*** Begin section ***
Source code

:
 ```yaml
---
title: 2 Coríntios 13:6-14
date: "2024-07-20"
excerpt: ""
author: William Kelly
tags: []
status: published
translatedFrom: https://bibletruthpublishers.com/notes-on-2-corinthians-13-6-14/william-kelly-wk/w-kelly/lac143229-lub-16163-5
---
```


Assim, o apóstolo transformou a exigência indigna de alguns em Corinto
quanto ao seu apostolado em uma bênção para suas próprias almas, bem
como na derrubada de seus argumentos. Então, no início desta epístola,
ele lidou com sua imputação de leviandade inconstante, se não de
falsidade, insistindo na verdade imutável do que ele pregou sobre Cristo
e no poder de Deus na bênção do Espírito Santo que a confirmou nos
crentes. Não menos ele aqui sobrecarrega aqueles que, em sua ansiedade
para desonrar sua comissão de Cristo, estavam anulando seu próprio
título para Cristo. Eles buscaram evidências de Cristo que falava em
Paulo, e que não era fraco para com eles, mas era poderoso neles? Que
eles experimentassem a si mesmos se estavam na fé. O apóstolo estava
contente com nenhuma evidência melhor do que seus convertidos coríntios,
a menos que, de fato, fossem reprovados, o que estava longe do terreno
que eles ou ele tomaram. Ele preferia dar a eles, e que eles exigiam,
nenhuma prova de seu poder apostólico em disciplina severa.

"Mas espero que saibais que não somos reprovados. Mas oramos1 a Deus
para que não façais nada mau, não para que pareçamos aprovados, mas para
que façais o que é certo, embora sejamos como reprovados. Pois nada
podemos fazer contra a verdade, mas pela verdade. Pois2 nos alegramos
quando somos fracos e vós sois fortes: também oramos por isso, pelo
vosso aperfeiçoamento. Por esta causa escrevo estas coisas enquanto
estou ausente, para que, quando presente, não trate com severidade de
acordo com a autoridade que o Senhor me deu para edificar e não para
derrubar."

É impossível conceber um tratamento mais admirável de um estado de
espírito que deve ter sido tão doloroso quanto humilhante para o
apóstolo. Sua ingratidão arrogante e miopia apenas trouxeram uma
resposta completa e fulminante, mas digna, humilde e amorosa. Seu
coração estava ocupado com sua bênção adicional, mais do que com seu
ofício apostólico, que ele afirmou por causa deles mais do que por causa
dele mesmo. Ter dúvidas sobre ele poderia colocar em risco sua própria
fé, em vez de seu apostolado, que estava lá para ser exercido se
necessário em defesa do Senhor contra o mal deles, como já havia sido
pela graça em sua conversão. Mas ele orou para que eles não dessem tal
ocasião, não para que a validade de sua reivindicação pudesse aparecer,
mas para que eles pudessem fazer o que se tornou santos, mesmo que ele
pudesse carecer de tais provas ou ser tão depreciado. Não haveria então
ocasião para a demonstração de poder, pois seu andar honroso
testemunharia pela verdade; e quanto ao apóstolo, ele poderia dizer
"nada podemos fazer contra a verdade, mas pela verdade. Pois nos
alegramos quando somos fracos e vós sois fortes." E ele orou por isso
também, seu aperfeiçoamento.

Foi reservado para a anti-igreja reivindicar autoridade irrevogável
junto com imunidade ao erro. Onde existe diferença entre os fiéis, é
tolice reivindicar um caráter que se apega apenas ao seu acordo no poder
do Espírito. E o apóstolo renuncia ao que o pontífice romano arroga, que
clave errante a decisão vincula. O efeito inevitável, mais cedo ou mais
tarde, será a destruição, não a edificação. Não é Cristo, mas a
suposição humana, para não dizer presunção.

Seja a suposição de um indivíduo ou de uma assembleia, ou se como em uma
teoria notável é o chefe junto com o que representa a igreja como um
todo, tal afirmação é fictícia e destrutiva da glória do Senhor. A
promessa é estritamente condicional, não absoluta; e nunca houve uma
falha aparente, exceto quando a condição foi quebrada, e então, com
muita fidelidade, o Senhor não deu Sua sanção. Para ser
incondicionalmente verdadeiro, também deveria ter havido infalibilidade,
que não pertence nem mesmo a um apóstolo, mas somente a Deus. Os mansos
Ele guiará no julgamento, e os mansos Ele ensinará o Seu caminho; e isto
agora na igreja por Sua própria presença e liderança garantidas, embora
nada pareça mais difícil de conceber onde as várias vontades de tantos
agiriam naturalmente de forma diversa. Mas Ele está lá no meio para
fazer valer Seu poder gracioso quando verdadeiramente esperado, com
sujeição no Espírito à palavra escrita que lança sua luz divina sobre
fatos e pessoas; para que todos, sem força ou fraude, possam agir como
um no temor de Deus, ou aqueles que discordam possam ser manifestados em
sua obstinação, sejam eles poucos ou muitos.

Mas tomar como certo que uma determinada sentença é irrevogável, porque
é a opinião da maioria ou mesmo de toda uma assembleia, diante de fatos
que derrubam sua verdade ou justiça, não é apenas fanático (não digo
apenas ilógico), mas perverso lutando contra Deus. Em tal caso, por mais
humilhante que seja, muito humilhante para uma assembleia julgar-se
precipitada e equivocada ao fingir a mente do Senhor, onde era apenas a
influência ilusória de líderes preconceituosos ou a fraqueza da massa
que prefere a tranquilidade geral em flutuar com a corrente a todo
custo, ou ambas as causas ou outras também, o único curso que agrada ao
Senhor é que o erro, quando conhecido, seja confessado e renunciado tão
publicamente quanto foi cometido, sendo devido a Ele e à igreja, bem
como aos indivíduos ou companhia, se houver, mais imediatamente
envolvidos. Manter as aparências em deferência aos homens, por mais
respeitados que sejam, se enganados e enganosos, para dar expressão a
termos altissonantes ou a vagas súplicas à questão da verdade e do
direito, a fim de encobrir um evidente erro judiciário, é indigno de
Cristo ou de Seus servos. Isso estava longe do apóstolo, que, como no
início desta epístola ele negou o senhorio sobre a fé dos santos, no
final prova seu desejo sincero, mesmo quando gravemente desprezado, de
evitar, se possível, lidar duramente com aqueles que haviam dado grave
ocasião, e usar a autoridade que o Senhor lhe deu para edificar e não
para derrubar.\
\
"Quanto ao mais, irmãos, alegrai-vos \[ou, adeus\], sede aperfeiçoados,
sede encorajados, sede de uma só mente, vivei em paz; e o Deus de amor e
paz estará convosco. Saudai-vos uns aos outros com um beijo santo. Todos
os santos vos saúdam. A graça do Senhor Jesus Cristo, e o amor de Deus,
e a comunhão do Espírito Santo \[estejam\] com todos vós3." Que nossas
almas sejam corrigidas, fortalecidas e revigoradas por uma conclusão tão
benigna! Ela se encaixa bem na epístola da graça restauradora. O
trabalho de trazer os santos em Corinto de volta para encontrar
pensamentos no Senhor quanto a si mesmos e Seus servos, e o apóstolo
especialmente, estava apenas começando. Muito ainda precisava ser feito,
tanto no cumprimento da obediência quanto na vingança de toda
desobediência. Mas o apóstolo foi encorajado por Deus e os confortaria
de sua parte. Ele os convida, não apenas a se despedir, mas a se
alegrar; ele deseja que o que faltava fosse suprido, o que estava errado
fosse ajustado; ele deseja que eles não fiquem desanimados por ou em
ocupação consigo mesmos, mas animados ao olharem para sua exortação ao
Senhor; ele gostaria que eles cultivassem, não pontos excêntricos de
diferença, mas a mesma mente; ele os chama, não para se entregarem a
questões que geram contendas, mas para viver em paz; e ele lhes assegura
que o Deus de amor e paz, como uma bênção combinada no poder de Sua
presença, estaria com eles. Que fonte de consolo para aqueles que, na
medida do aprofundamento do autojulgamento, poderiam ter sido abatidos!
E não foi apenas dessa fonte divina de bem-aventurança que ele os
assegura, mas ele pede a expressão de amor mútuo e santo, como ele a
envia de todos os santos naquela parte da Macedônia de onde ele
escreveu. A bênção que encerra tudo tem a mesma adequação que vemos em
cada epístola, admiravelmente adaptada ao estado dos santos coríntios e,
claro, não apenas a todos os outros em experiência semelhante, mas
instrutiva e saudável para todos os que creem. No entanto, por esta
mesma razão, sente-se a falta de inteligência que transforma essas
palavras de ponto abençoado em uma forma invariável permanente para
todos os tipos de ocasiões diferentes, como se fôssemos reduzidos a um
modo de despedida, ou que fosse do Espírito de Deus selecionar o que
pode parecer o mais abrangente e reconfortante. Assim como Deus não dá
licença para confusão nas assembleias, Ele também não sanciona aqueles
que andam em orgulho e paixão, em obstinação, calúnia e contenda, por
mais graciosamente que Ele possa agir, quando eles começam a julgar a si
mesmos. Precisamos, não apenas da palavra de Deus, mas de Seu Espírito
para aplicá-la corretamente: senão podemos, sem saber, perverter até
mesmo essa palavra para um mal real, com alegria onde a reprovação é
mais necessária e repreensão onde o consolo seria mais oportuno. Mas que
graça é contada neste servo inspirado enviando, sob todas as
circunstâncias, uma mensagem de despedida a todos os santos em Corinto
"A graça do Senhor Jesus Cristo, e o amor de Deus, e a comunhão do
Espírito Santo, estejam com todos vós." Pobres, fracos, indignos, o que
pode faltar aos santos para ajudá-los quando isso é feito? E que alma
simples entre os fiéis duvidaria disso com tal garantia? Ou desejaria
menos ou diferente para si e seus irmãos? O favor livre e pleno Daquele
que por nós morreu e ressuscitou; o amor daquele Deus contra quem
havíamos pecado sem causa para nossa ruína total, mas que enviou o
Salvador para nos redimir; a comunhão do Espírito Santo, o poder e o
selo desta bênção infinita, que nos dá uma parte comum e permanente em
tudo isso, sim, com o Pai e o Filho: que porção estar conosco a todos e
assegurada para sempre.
*** End section ***
* [What is being asked]: Find the word "irrevogável" in the records, and report each line that has it.

* [Response area]:
Foi reservado para a anti-igreja reivindicar autoridade irrevogável
Mas tomar como certo que uma determinada sentença é irrevogável, porque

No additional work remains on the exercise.